Stored items:
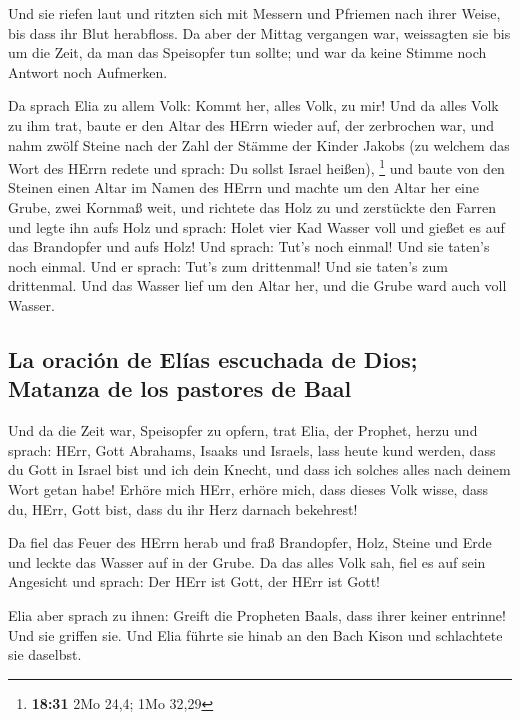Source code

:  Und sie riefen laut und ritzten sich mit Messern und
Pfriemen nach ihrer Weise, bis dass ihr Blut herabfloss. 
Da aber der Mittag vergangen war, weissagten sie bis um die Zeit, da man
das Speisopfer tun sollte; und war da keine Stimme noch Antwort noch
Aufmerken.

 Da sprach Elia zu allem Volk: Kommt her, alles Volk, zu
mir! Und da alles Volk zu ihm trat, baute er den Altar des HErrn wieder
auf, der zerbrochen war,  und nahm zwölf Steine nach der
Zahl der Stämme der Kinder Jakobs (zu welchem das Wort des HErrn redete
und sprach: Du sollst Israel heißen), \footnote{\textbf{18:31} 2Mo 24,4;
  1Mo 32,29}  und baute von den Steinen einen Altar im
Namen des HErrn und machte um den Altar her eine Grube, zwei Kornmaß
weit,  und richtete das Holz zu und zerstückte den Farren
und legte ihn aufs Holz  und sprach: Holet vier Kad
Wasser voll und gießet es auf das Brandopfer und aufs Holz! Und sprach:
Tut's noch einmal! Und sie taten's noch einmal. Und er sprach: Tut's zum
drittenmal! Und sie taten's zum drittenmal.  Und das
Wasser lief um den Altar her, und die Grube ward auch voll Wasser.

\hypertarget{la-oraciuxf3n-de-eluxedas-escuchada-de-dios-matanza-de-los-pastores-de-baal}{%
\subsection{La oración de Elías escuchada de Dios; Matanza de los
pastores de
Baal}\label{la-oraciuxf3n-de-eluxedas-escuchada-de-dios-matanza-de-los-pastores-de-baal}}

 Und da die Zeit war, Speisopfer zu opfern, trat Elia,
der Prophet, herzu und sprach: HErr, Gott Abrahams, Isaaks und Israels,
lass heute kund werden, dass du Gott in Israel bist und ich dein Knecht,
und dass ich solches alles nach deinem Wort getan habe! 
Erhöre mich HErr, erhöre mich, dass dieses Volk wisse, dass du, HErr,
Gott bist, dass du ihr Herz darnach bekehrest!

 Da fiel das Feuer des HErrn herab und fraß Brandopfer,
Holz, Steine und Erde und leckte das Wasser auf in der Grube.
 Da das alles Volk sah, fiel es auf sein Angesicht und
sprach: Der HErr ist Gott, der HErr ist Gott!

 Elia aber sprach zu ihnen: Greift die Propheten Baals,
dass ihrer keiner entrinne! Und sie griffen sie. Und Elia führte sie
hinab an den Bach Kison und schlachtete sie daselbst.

--

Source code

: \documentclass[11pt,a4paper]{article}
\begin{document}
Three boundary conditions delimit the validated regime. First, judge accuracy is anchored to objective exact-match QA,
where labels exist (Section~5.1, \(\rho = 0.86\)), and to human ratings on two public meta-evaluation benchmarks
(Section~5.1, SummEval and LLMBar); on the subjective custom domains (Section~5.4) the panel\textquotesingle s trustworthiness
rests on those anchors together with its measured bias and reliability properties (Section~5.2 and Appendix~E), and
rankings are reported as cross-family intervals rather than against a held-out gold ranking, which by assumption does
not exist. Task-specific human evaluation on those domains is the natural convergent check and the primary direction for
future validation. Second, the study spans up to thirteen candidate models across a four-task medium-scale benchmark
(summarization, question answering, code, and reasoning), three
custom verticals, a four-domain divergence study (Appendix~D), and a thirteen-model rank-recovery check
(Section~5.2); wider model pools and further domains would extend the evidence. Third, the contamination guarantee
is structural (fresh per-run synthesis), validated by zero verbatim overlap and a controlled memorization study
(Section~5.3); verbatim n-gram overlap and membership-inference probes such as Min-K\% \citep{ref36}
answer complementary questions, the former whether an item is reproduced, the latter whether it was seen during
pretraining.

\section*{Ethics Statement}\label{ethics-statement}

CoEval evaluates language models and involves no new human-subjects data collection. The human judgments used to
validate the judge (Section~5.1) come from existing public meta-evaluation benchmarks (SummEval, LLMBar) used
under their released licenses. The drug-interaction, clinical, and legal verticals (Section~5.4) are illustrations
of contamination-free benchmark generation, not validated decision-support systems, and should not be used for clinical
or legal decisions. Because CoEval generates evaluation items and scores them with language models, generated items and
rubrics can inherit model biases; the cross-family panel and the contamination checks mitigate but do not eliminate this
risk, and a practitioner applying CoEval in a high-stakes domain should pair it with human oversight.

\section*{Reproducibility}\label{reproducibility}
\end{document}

==

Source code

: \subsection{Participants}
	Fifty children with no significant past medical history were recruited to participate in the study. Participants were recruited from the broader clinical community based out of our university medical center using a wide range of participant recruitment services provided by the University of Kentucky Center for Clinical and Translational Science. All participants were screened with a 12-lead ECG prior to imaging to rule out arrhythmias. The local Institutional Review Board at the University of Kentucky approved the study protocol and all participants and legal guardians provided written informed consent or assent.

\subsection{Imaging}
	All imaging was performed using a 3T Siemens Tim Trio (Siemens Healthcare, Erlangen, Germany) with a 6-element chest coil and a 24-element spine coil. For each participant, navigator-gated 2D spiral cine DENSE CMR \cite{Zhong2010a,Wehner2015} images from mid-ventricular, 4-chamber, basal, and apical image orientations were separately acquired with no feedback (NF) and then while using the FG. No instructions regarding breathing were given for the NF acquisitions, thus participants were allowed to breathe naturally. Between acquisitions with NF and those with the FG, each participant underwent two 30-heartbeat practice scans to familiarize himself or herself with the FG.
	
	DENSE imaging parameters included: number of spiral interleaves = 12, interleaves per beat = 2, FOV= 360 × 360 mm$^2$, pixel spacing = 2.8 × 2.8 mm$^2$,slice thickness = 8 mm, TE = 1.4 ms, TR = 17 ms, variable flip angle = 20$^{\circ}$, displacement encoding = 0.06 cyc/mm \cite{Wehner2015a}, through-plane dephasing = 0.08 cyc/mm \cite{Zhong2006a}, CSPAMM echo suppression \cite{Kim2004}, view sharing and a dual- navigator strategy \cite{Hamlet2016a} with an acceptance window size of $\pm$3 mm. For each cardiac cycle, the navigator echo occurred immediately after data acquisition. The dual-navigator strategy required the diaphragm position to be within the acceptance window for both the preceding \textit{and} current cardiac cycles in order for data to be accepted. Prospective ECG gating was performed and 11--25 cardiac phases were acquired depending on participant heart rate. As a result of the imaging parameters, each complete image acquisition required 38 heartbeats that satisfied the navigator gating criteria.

**WHAT TO PRODUCE**
Using the data above, repeat exactly the lines that begin at the line with "zerstückte den Farren" and end at the line with "hinab an den", both ends included.

**WRITTEN RESPONSE**
weit,  und richtete das Holz zu und zerstückte den Farren
und legte ihn aufs Holz  und sprach: Holet vier Kad
Wasser voll und gießet es auf das Brandopfer und aufs Holz! Und sprach:
Tut's noch einmal! Und sie taten's noch einmal. Und er sprach: Tut's zum
drittenmal! Und sie taten's zum drittenmal.  Und das
Wasser lief um den Altar her, und die Grube ward auch voll Wasser.

\hypertarget{la-oraciuxf3n-de-eluxedas-escuchada-de-dios-matanza-de-los-pastores-de-baal}{%
\subsection{La oración de Elías escuchada de Dios; Matanza de los
pastores de
Baal}\label{la-oraciuxf3n-de-eluxedas-escuchada-de-dios-matanza-de-los-pastores-de-baal}}

 Und da die Zeit war, Speisopfer zu opfern, trat Elia,
der Prophet, herzu und sprach: HErr, Gott Abrahams, Isaaks und Israels,
lass heute kund werden, dass du Gott in Israel bist und ich dein Knecht,
und dass ich solches alles nach deinem Wort getan habe! 
Erhöre mich HErr, erhöre mich, dass dieses Volk wisse, dass du, HErr,
Gott bist, dass du ihr Herz darnach bekehrest!

 Da fiel das Feuer des HErrn herab und fraß Brandopfer,
Holz, Steine und Erde und leckte das Wasser auf in der Grube.
 Da das alles Volk sah, fiel es auf sein Angesicht und
sprach: Der HErr ist Gott, der HErr ist Gott!

 Elia aber sprach zu ihnen: Greift die Propheten Baals,
dass ihrer keiner entrinne! Und sie griffen sie. Und Elia führte sie
hinab an den Bach Kison und schlachtete sie daselbst.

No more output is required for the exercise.